L’Afrique possède un patrimoine culturel inestimable. Mais paradoxalement, elle n’abrite que 9% des sites classés au Patrimoine mondial de l’Unesco. Une question qui préoccupe l’Ong Afrique patrimoine, au même titre que les restitutions des objets d’art annoncées par la France. Le président de cette Ong, Sally Alassane Thiam, annonce un Forum international sur le patrimoine, à Dakar, cette année.Par Mame Woury THIOUBOU
– La France a restitué au Bénin, 26 œuvres soustraites du Palais d’Abomey par les troupes du Général Dodds. Au Sénégal, elle n’a rendu que le sabre de El Hadji Omar. Pourtant, près de 514 reliques appartenant au saint homme, sont encore conservées dans une bibliothèque du Havre. Une situation qui est symptomatique de ce qui se passe en Afrique. Face au Président Macron lors du Sommet de Montpellier ou face aux dirigeants africains à Luanda pour le Dialogue intergénérationnel, Sally Alassane Thiam a défendu le droit des africains a disposer de leur patrimoine culturel et leurs objets d’art. Le président de l’Ong Afrique patrimoine, qui travaille à l’organisation d’un sommet sur le patrimoine à Dakar, en a fait le cheval de bataille de son organisation. A cet effet, le Sommet de Dakar devrait permettre de poser sur la table les questions relatives à cette restitution et d’en discuter. L’objectif de cette rencontre, qui réunira à Dakar en 2022, des chefs d’Etat africains et européens, des artistes, architectes, etc., est d’arriver d’un commun accord, à mettre en place une convention du patrimoine africain. Selon Sally Alassane Thiam, en 2017, Macron avait fait un discours à Ouaga, où il souhaitait que les conditions de la restitution soient réunies. Depuis, peu d’avancées ont été notées, même si à la suite des œuvres du Palais d’Abomey, l’Allemagne a restitué au Nigeria, les Bronzes du Benin. «Ce sera une occasion pour tous les pays africains, de célébrer leur patrimoine culturel. L’objectif, c’est de mettre en place une convention du patrimoine, qui sera ratifiée par tous les pays africains», annonce M. Thiam. Après le rapport Sarr/Savoy qui dénombre près de 90 mille objets d’art dans des musées occidentaux, le Forum de Dakar permettra de discuter de l’organisation de ces restitutions. «Aujourd’hui, chaque pays s’organise en fonction des relations bilatérales qu’il a avec les pays occidentaux, mais nous disons qu’il faut impliquer la Société civile, il faut mettre de la vision dans cette restitution.» L’arsenal juridique du continent est aussi diversifié qu’il y a de nations. Et pour M. Thiam, il est important d’harmoniser ces instruments juridiques.

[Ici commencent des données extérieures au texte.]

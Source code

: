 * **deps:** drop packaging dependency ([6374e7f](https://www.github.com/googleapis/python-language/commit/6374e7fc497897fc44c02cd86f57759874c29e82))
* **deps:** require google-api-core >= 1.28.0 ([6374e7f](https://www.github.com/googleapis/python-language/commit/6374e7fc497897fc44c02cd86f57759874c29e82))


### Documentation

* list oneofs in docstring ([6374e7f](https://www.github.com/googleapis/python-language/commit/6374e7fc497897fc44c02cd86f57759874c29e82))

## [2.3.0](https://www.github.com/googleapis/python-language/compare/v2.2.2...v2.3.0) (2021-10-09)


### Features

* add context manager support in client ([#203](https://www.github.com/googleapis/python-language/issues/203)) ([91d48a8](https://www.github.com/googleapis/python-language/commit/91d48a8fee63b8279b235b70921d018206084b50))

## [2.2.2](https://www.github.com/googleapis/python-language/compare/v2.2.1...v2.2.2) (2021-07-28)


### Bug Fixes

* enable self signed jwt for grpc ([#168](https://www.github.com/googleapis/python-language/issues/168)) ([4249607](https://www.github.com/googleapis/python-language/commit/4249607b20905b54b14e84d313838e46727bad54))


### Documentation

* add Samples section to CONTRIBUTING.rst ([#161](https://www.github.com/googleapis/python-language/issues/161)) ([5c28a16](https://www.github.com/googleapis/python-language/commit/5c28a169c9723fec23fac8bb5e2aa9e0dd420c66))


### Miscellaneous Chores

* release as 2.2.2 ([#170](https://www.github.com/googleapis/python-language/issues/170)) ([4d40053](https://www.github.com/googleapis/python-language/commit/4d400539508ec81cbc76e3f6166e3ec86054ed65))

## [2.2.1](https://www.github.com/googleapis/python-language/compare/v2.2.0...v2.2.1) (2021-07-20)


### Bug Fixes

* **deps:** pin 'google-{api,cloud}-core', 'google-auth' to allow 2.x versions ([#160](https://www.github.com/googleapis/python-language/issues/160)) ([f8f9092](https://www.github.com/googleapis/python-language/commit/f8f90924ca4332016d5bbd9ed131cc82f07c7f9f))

«Une infantilisation du continent»
D’ailleurs, l’augmentation de la représentation des sites du patrimoine africain à l’Unesco, est un des combats que compte mener l’Ong Afrique patrimoine. En effet, sur les quelque 1156 patrimoines classés dans le monde, l’Afrique n’en compte que 106. Et l’Afrique du sud, le pays qui en compte le plus grand nombre, n’en est qu’à 10 sites classés au patrimoine mondial. «L’Afrique est extrêmement sous représenté. C’est le Berceau de l’humanité et elle a une richesse culturelle extraordinaire, mais ne représente que 9% des sites. C’est une aberration et une infantilisation du continent», souligne M. Thiam. «La Société civile africaine s’est réapproprié ce sujet et met sur la table des projets qui nous permettront de nous réapproprier notre dignité», poursuit-il. Des réflexions sont déjà en cours pour remettre ces questions à leur place, ce d’autant plus que la Charte de la renaissance africaine recommande en son article 3, «d’intégrer les objectifs culturels dans les stratégies de développement».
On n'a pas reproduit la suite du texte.